■ GIVEN RECORDS
----------

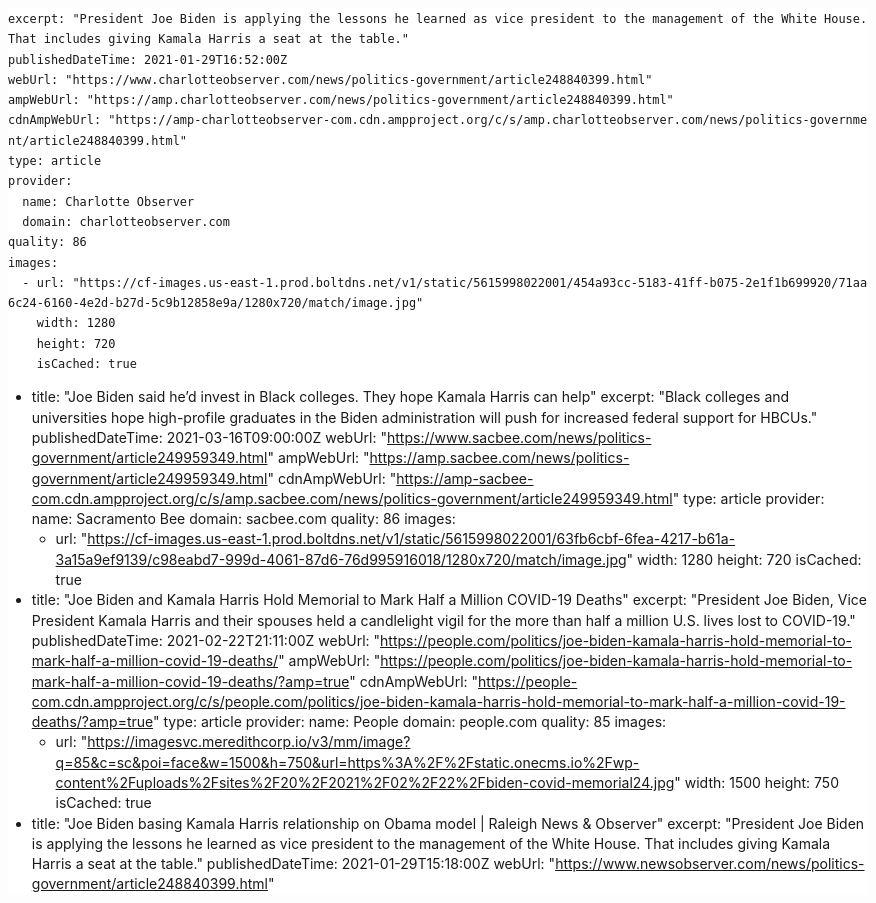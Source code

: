     excerpt: "President Joe Biden is applying the lessons he learned as vice president to the management of the White House. That includes giving Kamala Harris a seat at the table."
    publishedDateTime: 2021-01-29T16:52:00Z
    webUrl: "https://www.charlotteobserver.com/news/politics-government/article248840399.html"
    ampWebUrl: "https://amp.charlotteobserver.com/news/politics-government/article248840399.html"
    cdnAmpWebUrl: "https://amp-charlotteobserver-com.cdn.ampproject.org/c/s/amp.charlotteobserver.com/news/politics-government/article248840399.html"
    type: article
    provider:
      name: Charlotte Observer
      domain: charlotteobserver.com
    quality: 86
    images:
      - url: "https://cf-images.us-east-1.prod.boltdns.net/v1/static/5615998022001/454a93cc-5183-41ff-b075-2e1f1b699920/71aa6c24-6160-4e2d-b27d-5c9b12858e9a/1280x720/match/image.jpg"
        width: 1280
        height: 720
        isCached: true
  - title: "Joe Biden said he’d invest in Black colleges. They hope Kamala Harris can help"
    excerpt: "Black colleges and universities hope high-profile graduates in the Biden administration will push for increased federal support for HBCUs."
    publishedDateTime: 2021-03-16T09:00:00Z
    webUrl: "https://www.sacbee.com/news/politics-government/article249959349.html"
    ampWebUrl: "https://amp.sacbee.com/news/politics-government/article249959349.html"
    cdnAmpWebUrl: "https://amp-sacbee-com.cdn.ampproject.org/c/s/amp.sacbee.com/news/politics-government/article249959349.html"
    type: article
    provider:
      name: Sacramento Bee
      domain: sacbee.com
    quality: 86
    images:
      - url: "https://cf-images.us-east-1.prod.boltdns.net/v1/static/5615998022001/63fb6cbf-6fea-4217-b61a-3a15a9ef9139/c98eabd7-999d-4061-87d6-76d995916018/1280x720/match/image.jpg"
        width: 1280
        height: 720
        isCached: true
  - title: "Joe Biden and Kamala Harris Hold Memorial to Mark Half a Million COVID-19 Deaths"
    excerpt: "President Joe Biden, Vice President Kamala Harris and their spouses held a candlelight vigil for the more than half a million U.S. lives lost to COVID-19."
    publishedDateTime: 2021-02-22T21:11:00Z
    webUrl: "https://people.com/politics/joe-biden-kamala-harris-hold-memorial-to-mark-half-a-million-covid-19-deaths/"
    ampWebUrl: "https://people.com/politics/joe-biden-kamala-harris-hold-memorial-to-mark-half-a-million-covid-19-deaths/?amp=true"
    cdnAmpWebUrl: "https://people-com.cdn.ampproject.org/c/s/people.com/politics/joe-biden-kamala-harris-hold-memorial-to-mark-half-a-million-covid-19-deaths/?amp=true"
    type: article
    provider:
      name: People
      domain: people.com
    quality: 85
    images:
      - url: "https://imagesvc.meredithcorp.io/v3/mm/image?q=85&c=sc&poi=face&w=1500&h=750&url=https%3A%2F%2Fstatic.onecms.io%2Fwp-content%2Fuploads%2Fsites%2F20%2F2021%2F02%2F22%2Fbiden-covid-memorial24.jpg"
        width: 1500
        height: 750
        isCached: true
  - title: "Joe Biden basing Kamala Harris relationship on Obama model | Raleigh News & Observer"
    excerpt: "President Joe Biden is applying the lessons he learned as vice president to the management of the White House. That includes giving Kamala Harris a seat at the table."
    publishedDateTime: 2021-01-29T15:18:00Z
    webUrl: "https://www.newsobserver.com/news/politics-government/article248840399.html"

----------

■ PROBLEM DETAILS
Copy each line of the data above that holds "giving".

■ RESPONSE AREA
:     excerpt: "President Joe Biden is applying the lessons he learned as vice president to the management of the White House. That includes giving Kamala Harris a seat at the table."
    excerpt: "President Joe Biden is applying the lessons he learned as vice president to the management of the White House. That includes giving Kamala Harris a seat at the table."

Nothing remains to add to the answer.